KARACHI: The Federal Board of Revenue (FBR) has documented Rs350 billions of investments in the real estate sector under the tax amnesty scheme in the last two and half years, sources said on Friday.
The sources said properties were whitened under the tax amnesty scheme for undeclared money invested in the real estate sector between December 2016 and June 2019.
The government through Income Tax (Fourth Amendment) Act 2016, dated December 12, 2016, introduced a scheme by inserting Section 236W into Income Tax Ordinance, 2001 under which individuals were allowed to pay three percent tax against undeclared money invested in purchase of properties.
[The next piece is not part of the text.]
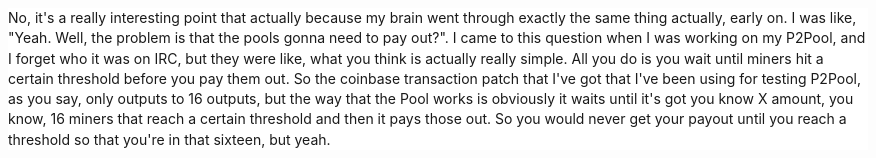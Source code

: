 No, it's a really interesting point that actually because my brain went through exactly the same thing actually, early on. I was like, "Yeah. Well, the problem is that the pools gonna need to pay out?". I came to this question when I was working on my P2Pool, and I forget who it was on IRC, but they were like, what you think is actually really simple. All you do is you wait until miners hit a certain threshold before you pay them out. So the coinbase transaction patch that I've got that I've been using for testing P2Pool, as you say, only outputs to 16 outputs, but the way that the Pool works is obviously it waits until it's got you know X amount, you know, 16 miners that reach a certain threshold and then it pays those out. So you would never get your payout until you reach a threshold so that you're in that sixteen, but yeah.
Later, the scheme was withdrawn through Finance Act 2019, effective from July 1, 2019.
The accumulated tax collection of the FBR under the head was Rs10.52 billion during December 2016 to June 2019.
Official data showed that people got Rs127 billion documented by availing the scheme during the last fiscal year of 2018/19. The FBR collected Rs3.83 billion in FY2019 compared with collection of Rs4.35 billion in the preceding fiscal year, showing a 12 percent decline.
The figures showed that people got around Rs145 billion whitened under the scheme in 2017/18. Meanwhile, the FBR collected Rs2.34 billion during the period (December 2016 – June 2017) on Rs78 billion of investment in real estate sector.
The FBR said every individual, as per the section 236W and related provisions of undisclosed assets, responsible for registering, recording or attesting transfer or any immovable property is required to collect tax at the rate of three percent of the difference between the FBR value of property and the value recorded by the authority registering or attesting the transfer in cases where FBR value was greater than the recorded value.
“So by paying three percent of the difference, the purchaser was not required to explain the source of difference of amount between FBR value and the recorded value,” the FBR said in a statement.
The FBR further said the section 236W as well as sub-section (4) of section 111 have been omitted through Finance Act 2019.
“Consequently, the purchasers are now required to explain the source of investment of property up to the FBR’s value of property whereas previously such purchasers were required to explain the source of investment to extent the recorded value of property,” the FBR added.
FBR sources said the highest amount of Rs39 billion was whitened within the jurisdiction of Regional Tax Office (RTO)-III, Karachi in 2018/19 as the tax office collected Rs1.17 billion as income tax on transactions of properties under the head.
It was followed by RTO Lahore, which collected Rs687 million during the fiscal year under review, as people within the jurisdiction of the tax office whitened around Rs23 billion during the fiscal year.